TASK TO CARRY OUT => Filter the entries below, keeping every line that has the word "performance".

RECORDS SUPPLIED =>
# # # #

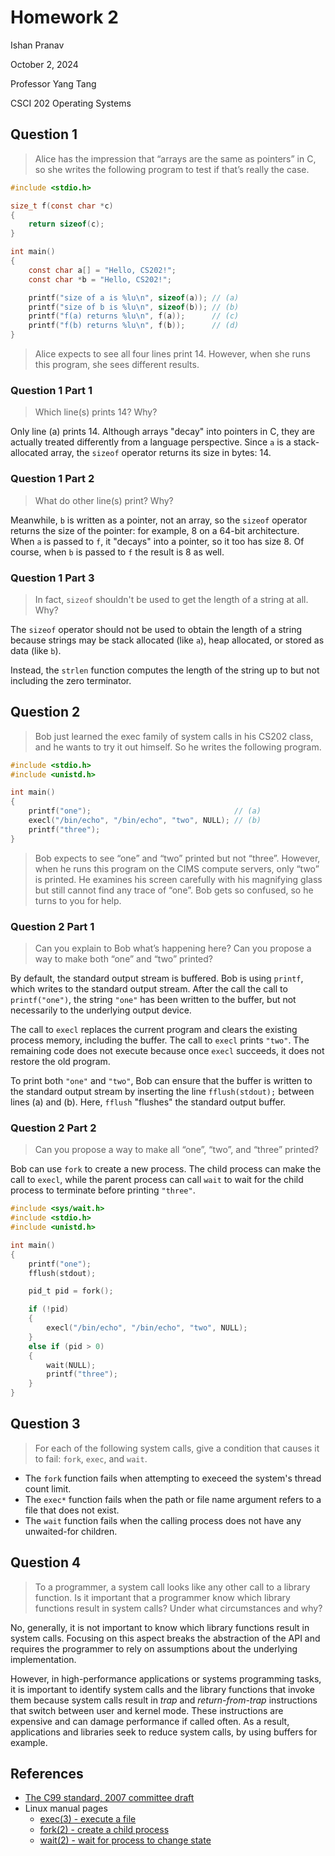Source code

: # Homework 2

Ishan Pranav

October 2, 2024

Professor Yang Tang

CSCI 202 Operating Systems

## Question 1

> Alice has the impression that “arrays are the same as pointers” in C, so she
> writes the following program to test if that’s really the case.

```c
#include <stdio.h>

size_t f(const char *c) 
{ 
    return sizeof(c); 
}

int main()
{
    const char a[] = "Hello, CS202!"; 
    const char *b = "Hello, CS202!"; 

    printf("size of a is %lu\n", sizeof(a)); // (a)
    printf("size of b is %lu\n", sizeof(b)); // (b)
    printf("f(a) returns %lu\n", f(a));      // (c)
    printf("f(b) returns %lu\n", f(b));      // (d)
}
```

> Alice expects to see all four lines print 14. However, when she runs this
> program, she sees different results.

### Question 1 Part 1

> Which line(s) prints 14? Why?

Only line (a) prints 14. Although arrays "decay" into pointers in C, they are
actually treated differently from a language perspective. Since `a` is a
stack-allocated array, the `sizeof` operator returns its size in bytes: 14.

### Question 1 Part 2

> What do other line(s) print? Why?

Meanwhile, `b` is written as a pointer, not an array, so the `sizeof` operator
returns the size of the pointer: for example, 8 on a 64-bit architecture. When
`a` is passed to `f`, it "decays" into a pointer, so it too has size 8. Of
course, when `b` is passed to `f` the result is 8 as well.

### Question 1 Part 3

> In fact, `sizeof` shouldn't be used to get the length of a string at all. Why?

The `sizeof` operator should not be used to obtain the length of a string
because strings may be stack allocated (like `a`), heap allocated, or stored as
data (like `b`).

Instead, the `strlen` function computes the length of the string up to but not
including the zero terminator.

## Question 2

> Bob just learned the exec family of system calls in his CS202 class, and he
> wants to try it out himself. So he writes the following program.

```c
#include <stdio.h> 
#include <unistd.h> 

int main() 
{
    printf("one");                                // (a)
    execl("/bin/echo", "/bin/echo", "two", NULL); // (b)
    printf("three"); 
}
```

> Bob expects to see “one” and “two” printed but not “three”. However, when he
> runs this program on the CIMS compute servers, only “two” is printed. He
> examines his screen carefully with his magnifying glass but still cannot find
> any trace of “one”. Bob gets so confused, so he turns to you for help.

### Question 2 Part 1

> Can you explain to Bob what’s happening here? Can you propose a way to make
> both “one” and “two” printed?

By default, the standard output stream is buffered. Bob is using `printf`, which
writes to the standard output stream. After the call the call to
`printf("one")`, the string `"one"` has been written to the buffer, but not
necessarily to the underlying output device.

The call to `execl` replaces the current program and clears the existing process
memory, including the buffer. The call to `execl` prints `"two"`. The remaining
code does not execute because once `execl` succeeds, it does not restore the old
program.

To print both `"one"` and `"two"`, Bob can ensure that the buffer is written to
the standard output stream by inserting the line `fflush(stdout);` between
lines (a) and (b). Here, `fflush` "flushes" the standard output buffer.

### Question 2 Part 2

> Can you propose a way to make all “one”, “two”, and “three” printed?

Bob can use `fork` to create a new process. The child process can make the call
to `execl`, while the parent process can call `wait` to wait for the child
process to terminate before printing `"three"`.

```c
#include <sys/wait.h>
#include <stdio.h> 
#include <unistd.h> 

int main() 
{
    printf("one");
    fflush(stdout);

    pid_t pid = fork();

    if (!pid)
    {
        execl("/bin/echo", "/bin/echo", "two", NULL);
    }
    else if (pid > 0)
    {
        wait(NULL);
        printf("three");
    }
}
```

## Question 3

> For each of the following system calls, give a condition that causes it to
> fail: `fork`, `exec`, and `wait`.

- The `fork` function fails when attempting to execeed the system's thread count
limit.
- The `exec*` function fails when the path or file name argument refers to a
file that does not exist.
- The `wait` function fails when the calling process does not have any
unwaited-for children.

## Question 4

> To a programmer, a system call looks like any other call to a library
> function. Is it important that a programmer know which library functions
> result in system calls? Under what circumstances and why?

No, generally, it is not important to know which library functions result in
system calls. Focusing on this aspect breaks the abstraction of the API and
requires the programmer to rely on assumptions about the underlying
implementation.

However, in high-performance applications or systems programming tasks, it is
important to identify system calls and the library functions that invoke them
because system calls result in _trap_ and _return-from-trap_ instructions that
switch between user and kernel mode. These instructions are expensive and can
damage performance if called often. As a result, applications and libraries seek
to reduce system calls, by using buffers for example.

## References

- [The C99 standard, 2007 committee draft](https://port70.net/~nsz/c/c99/n1256.html)
- Linux manual pages
  - [exec(3) - execute a file](https://www.man7.org/linux/man-pages/man3/exec.3.html)
  - [fork(2) - create a child process](https://www.man7.org/linux/man-pages/man2/fork.2.html)
  - [wait(2) - wait for process to change state](https://www.man7.org/linux/man-pages/man2/wait.2.html)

# # # #

TASK ANSWER =>
However, in high-performance applications or systems programming tasks, it is
damage performance if called often. As a result, applications and libraries seek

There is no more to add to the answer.